La grande majorité des enfants, adolescents et jeunes adultes atteints du syndrome inflammatoire multisystémique étaient en bonne santé et n'avaient pas d'antécédents médicaux ou de facteurs de risque particulier. Les chercheurs ignorent encore quelle est la cause exacte du MIS-C. Pour le moment, le MIS-C est soupçonné d'être provoqué par une réponse anormale du système immunitaire à un agent infectieux, encore inconnu. "Étant donné que le MIS-C survient généralement tardivement après l'infection par le SRAS-CoV-2, une fois que l'anticorps s'est développé, des réponses immunitaires adaptatives cellulaires ou humorales aberrantes peuvent être impliquées. Il existe des preuves que les anticorps peuvent augmenter la gravité de l'infection par le SRAS-CoV-1 en déclenchant une inflammation ou en provoquant des dommages aux organes", précise Michael Levin.

Quels enfants sont les plus à risque ?

Au terme de leur analyse, les chercheurs ont observé que le MIS-C touchait plus les enfants à la peau noire (40% des cas recensés) ou d'origine hispanique (36% des cas recensés).

Quels sont les symptômes chez l'enfant ?

Le syndrome inflammatoire multisystémique entraîne quasiment tout le temps de la fièvre (d'une durée supérieure à 4 jours) et, dans plus de 80% des cas recensés, des troubles gastro-intestinaux (douleurs abdominales, nausées et vomissements, diarrhées) et des troubles du système cardiovasculaire (97% présentent une tachycardie, 8 à 9% ont développé un anévrisme des artères coronaires, 53% des cas présentent une myocardite, une inflammation des tissus musculaires du cœur). 60% des cas, particulièrement les enfants de moins de 5 ans, présentent pour la plupart des éruptions cutanées. Parmi les personnes atteintes du MIS-C, 80% ont été admis en soins intensifs, 20% ont reçu une assistance respiratoire et 2% sont décédés. 

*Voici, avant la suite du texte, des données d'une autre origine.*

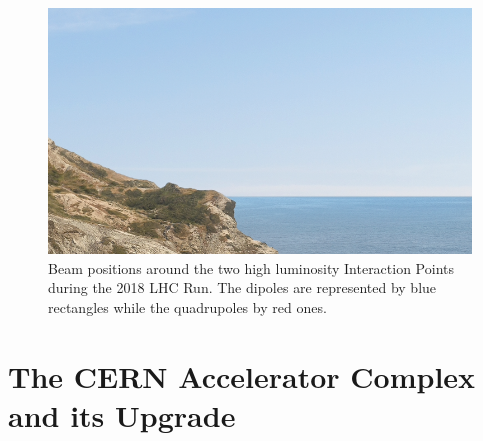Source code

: 
\begin{figure}[h]
  \centering
  \includegraphics[width=0.5\columnwidth]{Figures/placeholder.png}
  \caption{Beam positions around the two high luminosity Interaction Points during the 2018 LHC Run. The dipoles are represented by blue rectangles while the quadrupoles by red ones.}
  \label{fig:ir1_ir5_beam_positions}
\end{figure}


\section{The CERN Accelerator Complex and its Upgrade}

MIS-C et maladie de Kawasaki : points communs et différences ?

Le MIS-C toucherait des enfants un peu plus âgés que la maladie de Kawasaki.

Les médecins qui ont lancé l'alerte en avril dernier ont très vite relevé de grandes similitudes entre la maladie de Kawasaki et le MIS-C. Les symptômes de la maladie de Kawasaki et du MIS-C sont quasiment identiques (fièvre, grande fatigue, diarrhée, éruptions cutanées, inflammation des artères...). Les deux maladies ont donc des points communs. En revanche, le MIS-C toucherait des enfants un peu plus âgés (42% ont entre 6 et 12 ans) que la maladie de Kawasaki qui concerne davantage les nourrissons et les très jeunes enfants. Par ailleurs, le MIS-C provoquerait des inflammations et des lésions du myocarde plus intenses que la maladie de Kawasaki. Enfin, la maladie de Kawasaki, dans sa forme classique, "affecte généralement les enfants asiatiques de manière disproportionnée. Tandis que le MIS-C associé à la Covid-19 semble survenir chez les enfants de toutes origines raciales ethniques", soulignent les chercheurs.

Quel est le traitement ?

Comme la cause du MIS-C est encore inconnue, il est difficile de trouver un traitement efficace. À ce jour, la plupart des patients ont été traités avec des agents qui se sont révélés bénéfiques dans la maladie de Kawasaki ou d'autres troubles inflammatoires. "Ainsi, des essais seront nécessaires pour établir la thérapie appropriée", poursuit Michael Levin.

Existe-t-il un vaccin ?

Non. Pour le moment, il n'existe pas de vaccin pour prévenir le syndrome inflammatoire multisystémique. Connaître avec précision sa cause pourrait permettre également d'élaborer un vaccin préventif.

Sources : Deux études citées dans l'article "Multisystem Inflammatory Syndrome in Children in New York State", The New England Journal of Medicine, 29 juin 2020 et l'édito du Pr Michael Levin : "Childhood Multisystem Inflammatory Syndrome — A New Challenge in the Pandemic", 29 juin 2020.